**TASK BRIEF:**
In the listing below, repeat exactly every line from the first through the line containing "306 | 2024-02-27", with nothing else.
◇ ◇ ◇ ◇ ◇ ◇ ◇
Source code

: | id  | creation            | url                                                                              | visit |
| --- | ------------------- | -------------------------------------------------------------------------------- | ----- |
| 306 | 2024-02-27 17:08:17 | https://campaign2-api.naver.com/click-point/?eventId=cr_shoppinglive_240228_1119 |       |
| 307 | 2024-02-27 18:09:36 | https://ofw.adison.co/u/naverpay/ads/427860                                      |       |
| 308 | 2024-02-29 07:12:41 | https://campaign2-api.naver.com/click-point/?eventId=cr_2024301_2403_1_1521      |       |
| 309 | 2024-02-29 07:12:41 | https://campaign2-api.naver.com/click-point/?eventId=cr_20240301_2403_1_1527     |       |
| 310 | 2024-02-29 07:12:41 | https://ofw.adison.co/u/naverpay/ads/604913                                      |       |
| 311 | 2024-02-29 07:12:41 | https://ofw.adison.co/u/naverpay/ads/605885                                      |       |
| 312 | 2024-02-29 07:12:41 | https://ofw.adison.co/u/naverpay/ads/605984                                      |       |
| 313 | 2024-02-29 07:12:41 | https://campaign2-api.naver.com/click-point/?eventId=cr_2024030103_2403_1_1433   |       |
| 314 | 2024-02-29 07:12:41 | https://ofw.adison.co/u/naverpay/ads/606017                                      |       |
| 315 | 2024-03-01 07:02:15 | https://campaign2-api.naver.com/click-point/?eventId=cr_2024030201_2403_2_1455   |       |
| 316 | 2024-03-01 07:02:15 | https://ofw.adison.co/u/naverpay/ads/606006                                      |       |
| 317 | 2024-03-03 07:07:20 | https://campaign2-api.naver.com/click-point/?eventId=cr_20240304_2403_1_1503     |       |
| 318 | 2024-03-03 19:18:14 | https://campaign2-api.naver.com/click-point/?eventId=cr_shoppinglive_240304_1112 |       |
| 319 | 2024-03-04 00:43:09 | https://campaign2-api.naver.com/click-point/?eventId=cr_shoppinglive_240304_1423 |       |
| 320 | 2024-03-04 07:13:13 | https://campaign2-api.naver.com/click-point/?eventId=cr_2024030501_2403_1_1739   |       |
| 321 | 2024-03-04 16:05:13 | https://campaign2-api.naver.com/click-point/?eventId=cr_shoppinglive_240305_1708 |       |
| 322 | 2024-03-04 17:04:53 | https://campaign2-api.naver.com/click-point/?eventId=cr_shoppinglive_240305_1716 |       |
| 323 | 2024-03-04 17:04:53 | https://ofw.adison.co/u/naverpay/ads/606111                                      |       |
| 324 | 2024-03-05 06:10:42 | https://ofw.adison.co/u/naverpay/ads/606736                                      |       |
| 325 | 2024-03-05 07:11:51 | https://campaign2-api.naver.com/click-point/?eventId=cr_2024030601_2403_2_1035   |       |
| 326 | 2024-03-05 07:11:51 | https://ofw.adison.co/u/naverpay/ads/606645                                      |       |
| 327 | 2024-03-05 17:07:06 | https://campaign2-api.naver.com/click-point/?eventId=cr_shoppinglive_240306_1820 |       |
◇ ◇ ◇ ◇ ◇ ◇ ◇
**YOUR SOLUTION:**
Source code

: | id  | creation            | url                                                                              | visit |
| --- | ------------------- | -------------------------------------------------------------------------------- | ----- |
| 306 | 2024-02-27 17:08:17 | https://campaign2-api.naver.com/click-point/?eventId=cr_shoppinglive_240228_1119 |       |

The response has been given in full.